Usiadłyśmy naprzeciwko siebie i zajadałyśmy się spaghetti. Było przepyszne. Po skończonym obiedzie pomogłam, pozmywać naczynia i poszłam spakować swoje rupiecie. Kiedy byłam w połowie pakowania, znalazłam stare pudło ze zdjęciami. Były to fotografie przeważnie z okresu mojego dzieciństwa, czyli wtedy kiedy byliśmy razem, wszyscy szczęśliwi. Tata i mama uśmiechali się szeroko do aparatu, a ja siedziałam na barana u taty. Jedna łza spłynęła po moim policzku. Schowałam z powrotem pudło i skończyłam się pakować. Wyszło z tego dwie walizki i trzy duże pudła.
Kolejnego dnia obudziły mnie promienie słońca, w pierwszej chwili chciałam się odwrócić i zasnąć, ale przypomniałam sobie, że z rana -czyli niedługo- ma przyjechać ekipa przeprowadzkowa. Wstałam i sięgnęłam po ciuchy, które wczoraj przygotowałam. Po dziesięciu minutach wyszłam z łazienki i skierowałam się do kuchni na śniadanie.
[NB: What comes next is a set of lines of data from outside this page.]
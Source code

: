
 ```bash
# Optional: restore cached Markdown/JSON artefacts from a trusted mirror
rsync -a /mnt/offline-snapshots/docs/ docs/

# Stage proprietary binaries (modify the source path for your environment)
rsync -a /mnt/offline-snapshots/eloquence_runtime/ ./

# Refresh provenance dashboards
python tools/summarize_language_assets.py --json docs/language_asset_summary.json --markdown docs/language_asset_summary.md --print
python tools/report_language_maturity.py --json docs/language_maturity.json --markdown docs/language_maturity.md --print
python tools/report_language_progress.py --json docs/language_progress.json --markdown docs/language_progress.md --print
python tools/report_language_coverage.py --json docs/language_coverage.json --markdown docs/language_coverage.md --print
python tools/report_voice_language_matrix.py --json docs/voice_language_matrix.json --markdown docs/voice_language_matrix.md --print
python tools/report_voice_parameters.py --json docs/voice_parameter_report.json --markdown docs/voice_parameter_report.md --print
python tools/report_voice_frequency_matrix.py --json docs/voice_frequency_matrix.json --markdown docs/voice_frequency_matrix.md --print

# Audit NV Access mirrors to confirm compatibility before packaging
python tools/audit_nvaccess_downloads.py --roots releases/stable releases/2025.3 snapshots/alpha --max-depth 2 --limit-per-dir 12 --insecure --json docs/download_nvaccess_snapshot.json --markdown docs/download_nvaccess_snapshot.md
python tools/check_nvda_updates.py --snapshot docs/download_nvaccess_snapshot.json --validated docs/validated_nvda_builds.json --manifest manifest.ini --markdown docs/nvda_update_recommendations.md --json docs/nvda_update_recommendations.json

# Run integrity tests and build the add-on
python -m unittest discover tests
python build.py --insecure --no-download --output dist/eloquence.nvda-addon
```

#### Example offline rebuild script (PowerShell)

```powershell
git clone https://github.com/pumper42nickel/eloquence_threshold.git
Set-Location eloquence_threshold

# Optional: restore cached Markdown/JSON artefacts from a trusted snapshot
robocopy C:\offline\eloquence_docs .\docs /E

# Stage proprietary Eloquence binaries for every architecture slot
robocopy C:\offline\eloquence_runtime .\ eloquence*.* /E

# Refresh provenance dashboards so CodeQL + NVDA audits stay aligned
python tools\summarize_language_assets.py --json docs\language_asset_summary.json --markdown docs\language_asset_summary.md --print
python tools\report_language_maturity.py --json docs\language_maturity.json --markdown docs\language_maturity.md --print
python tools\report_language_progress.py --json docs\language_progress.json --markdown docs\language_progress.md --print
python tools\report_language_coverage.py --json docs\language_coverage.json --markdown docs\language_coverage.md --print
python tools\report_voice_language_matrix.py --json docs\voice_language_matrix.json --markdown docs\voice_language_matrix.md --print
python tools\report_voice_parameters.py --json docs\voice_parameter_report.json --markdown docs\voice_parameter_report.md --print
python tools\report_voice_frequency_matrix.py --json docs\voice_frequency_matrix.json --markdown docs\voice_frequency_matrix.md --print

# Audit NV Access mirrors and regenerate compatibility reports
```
W pomieszczeniu zastałam Emily, która przyrządzała naleśniki. Skinęłam jej głową na powitanie i zabrałam się do jedzenia. Za dwadzieścia jedenasta przyjechała ekipa wyprowadzkowa. Panowie zapakowali pudła i walizki, i udaliśmy się z nimi do mojego nowego mieszkania. Razem z Emily byłyśmy bardzo podekscytowane.
***
Powiem Wam coś ludziska. Rozdział 28 to będzie ostatni rozdział!!
Do zobaczenia ♥
Ps. Rozdział niesprawdzony
CZYTASZ
Why not?
Teen FictionCo się stanie, gdy na drodze nieśmiałej dziewczyny, która jest bita przez ojca, która chciała się zabić stanie ON? Są swoimi przeciwieństwami, a przecież przeciwieństwa się przyciągają... Jej życie zaczyna wywracać się do góry nogami. Czy zniszczy j...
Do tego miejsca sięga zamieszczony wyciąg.